The figurative works of Chantal Joffe reveal the artist’s keen observation of everyday life and her active engagement with the medium of painting. Often large in scale and boldly colored, her paintings depict female figures in a wide range of poses and couplings. Joffe culls her subjects from photographs and fashion magazines, isolating and intensifying aspects of the images—from the textures of the clothing and details of the accessories to the poses of the models—through the process of painting. Constructed with blocks of brilliant color in thick, wet paint and quick strokes, her paintings appear both carefully composed and rapidly executed, exuding the immediacy of daily life.

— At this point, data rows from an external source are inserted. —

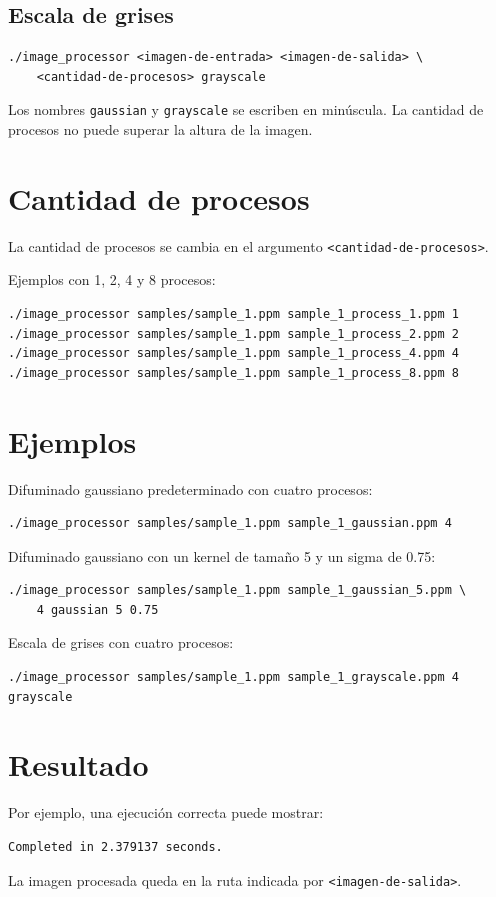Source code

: \documentclass[11pt]{article}
\begin{document}
\subsection*{Escala de grises}

\begin{lstlisting}
./image_processor <imagen-de-entrada> <imagen-de-salida> \
    <cantidad-de-procesos> grayscale
\end{lstlisting}

Los nombres \texttt{gaussian} y \texttt{grayscale} se escriben en minúscula.
La cantidad de procesos no puede superar la altura de la imagen.

\section*{Cantidad de procesos}

La cantidad de procesos se cambia en el argumento
\verb|<cantidad-de-procesos>|.

Ejemplos con 1, 2, 4 y 8 procesos:

\begin{lstlisting}
./image_processor samples/sample_1.ppm sample_1_process_1.ppm 1
./image_processor samples/sample_1.ppm sample_1_process_2.ppm 2
./image_processor samples/sample_1.ppm sample_1_process_4.ppm 4
./image_processor samples/sample_1.ppm sample_1_process_8.ppm 8
\end{lstlisting}

\section*{Ejemplos}

Difuminado gaussiano predeterminado con cuatro procesos:

\begin{lstlisting}
./image_processor samples/sample_1.ppm sample_1_gaussian.ppm 4
\end{lstlisting}

Difuminado gaussiano con un kernel de tamaño 5 y un sigma de 0.75:

\begin{lstlisting}
./image_processor samples/sample_1.ppm sample_1_gaussian_5.ppm \
    4 gaussian 5 0.75
\end{lstlisting}

Escala de grises con cuatro procesos:

\begin{lstlisting}
./image_processor samples/sample_1.ppm sample_1_grayscale.ppm 4 grayscale
\end{lstlisting}

\section*{Resultado}

Por ejemplo, una ejecución correcta puede mostrar:

\begin{lstlisting}
Completed in 2.379137 seconds.
\end{lstlisting}

La imagen procesada queda en la ruta indicada por
\verb|<imagen-de-salida>|.
\end{document}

Self-Portrait with Esme combines two staples in Joffe’s production: the self-portrait and the subject of mother and child. In this painting, a mother leans over and tightly embraces a small child. The two bodies—dressed identically in simple white underwear and painted in the same pink-tinged cream—appear to become one, an effect deepened by the strong outline around the figures posed against an indistinct background. The focus is on the intimacy of this quotidian scene, an intimacy conveyed not only through the subject matter but also through the proximity and visual unity of the two bodies in space.

Self-Portrait with Esme contributes to the ICA/Boston’s strong collection of portraits of women by women, including important examples by Marlene Dumas, Alice Neel, Dana Schutz, and Lisa Yuskavage, and extends an inquiry into the subjectivity of identity by artists such as LaToya Ruby Frazier and Cindy Sherman. Joffe’s major painting also corresponds with the ICA’s collection of Nan Goldin photographs, which Joffe has frequently cited as a major inspiration for her work.